- Listed entries -
▬▬▬

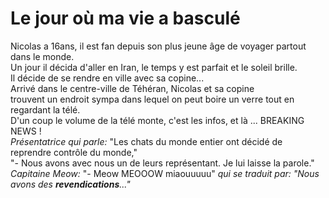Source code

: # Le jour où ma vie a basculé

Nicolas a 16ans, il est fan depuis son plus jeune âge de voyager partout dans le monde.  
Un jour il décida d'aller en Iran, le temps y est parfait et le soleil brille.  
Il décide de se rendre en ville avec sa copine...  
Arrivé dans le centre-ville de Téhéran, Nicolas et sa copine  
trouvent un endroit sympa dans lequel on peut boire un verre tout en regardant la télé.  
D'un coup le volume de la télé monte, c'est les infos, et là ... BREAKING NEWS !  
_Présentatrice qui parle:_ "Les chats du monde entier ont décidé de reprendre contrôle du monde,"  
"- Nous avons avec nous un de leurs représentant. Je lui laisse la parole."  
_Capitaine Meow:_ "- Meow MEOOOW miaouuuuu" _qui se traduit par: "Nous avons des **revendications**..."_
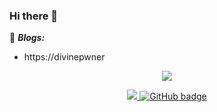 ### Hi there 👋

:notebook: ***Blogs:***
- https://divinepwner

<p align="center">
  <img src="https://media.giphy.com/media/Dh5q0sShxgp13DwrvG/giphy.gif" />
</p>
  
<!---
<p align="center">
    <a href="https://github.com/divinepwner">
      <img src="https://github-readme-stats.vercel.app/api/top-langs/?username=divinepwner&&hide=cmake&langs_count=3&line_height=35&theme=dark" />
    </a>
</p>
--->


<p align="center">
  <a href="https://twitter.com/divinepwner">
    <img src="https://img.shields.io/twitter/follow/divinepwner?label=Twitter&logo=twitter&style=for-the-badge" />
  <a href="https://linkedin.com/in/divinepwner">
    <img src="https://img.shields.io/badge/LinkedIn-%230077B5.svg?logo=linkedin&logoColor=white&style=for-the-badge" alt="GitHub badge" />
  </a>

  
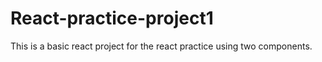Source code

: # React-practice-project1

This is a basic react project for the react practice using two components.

▬▬▬

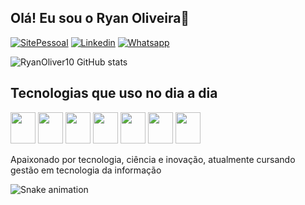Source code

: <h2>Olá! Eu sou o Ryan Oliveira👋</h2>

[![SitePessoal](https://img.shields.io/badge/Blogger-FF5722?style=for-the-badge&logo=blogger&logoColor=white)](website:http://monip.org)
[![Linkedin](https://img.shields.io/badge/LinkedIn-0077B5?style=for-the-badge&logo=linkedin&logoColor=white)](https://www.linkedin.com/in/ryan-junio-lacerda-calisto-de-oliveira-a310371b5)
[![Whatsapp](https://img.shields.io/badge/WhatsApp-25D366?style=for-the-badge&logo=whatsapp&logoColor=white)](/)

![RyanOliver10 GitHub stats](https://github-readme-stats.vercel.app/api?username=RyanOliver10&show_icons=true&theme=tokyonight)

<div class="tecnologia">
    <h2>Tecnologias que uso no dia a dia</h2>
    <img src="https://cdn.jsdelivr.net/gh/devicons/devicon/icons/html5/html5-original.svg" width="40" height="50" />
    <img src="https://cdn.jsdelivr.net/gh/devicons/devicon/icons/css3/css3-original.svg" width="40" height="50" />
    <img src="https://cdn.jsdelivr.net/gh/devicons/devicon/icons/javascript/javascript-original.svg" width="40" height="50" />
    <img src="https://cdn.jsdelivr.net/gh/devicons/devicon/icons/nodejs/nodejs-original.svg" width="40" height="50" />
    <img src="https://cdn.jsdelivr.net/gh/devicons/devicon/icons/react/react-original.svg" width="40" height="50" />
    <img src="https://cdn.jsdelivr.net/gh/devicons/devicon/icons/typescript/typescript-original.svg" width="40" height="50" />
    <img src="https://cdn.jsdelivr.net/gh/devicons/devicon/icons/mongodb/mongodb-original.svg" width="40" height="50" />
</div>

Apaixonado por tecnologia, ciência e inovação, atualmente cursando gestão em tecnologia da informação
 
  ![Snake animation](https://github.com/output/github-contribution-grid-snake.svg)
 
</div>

▬▬▬

- What you are asked to do -
Filter the entries above and return only the lines holding "avons".

- Result -
"- Nous avons avec nous un de leurs représentant. Je lui laisse la parole."  
_Capitaine Meow:_ "- Meow MEOOOW miaouuuuu" _qui se traduit par: "Nous avons des **revendications**..."_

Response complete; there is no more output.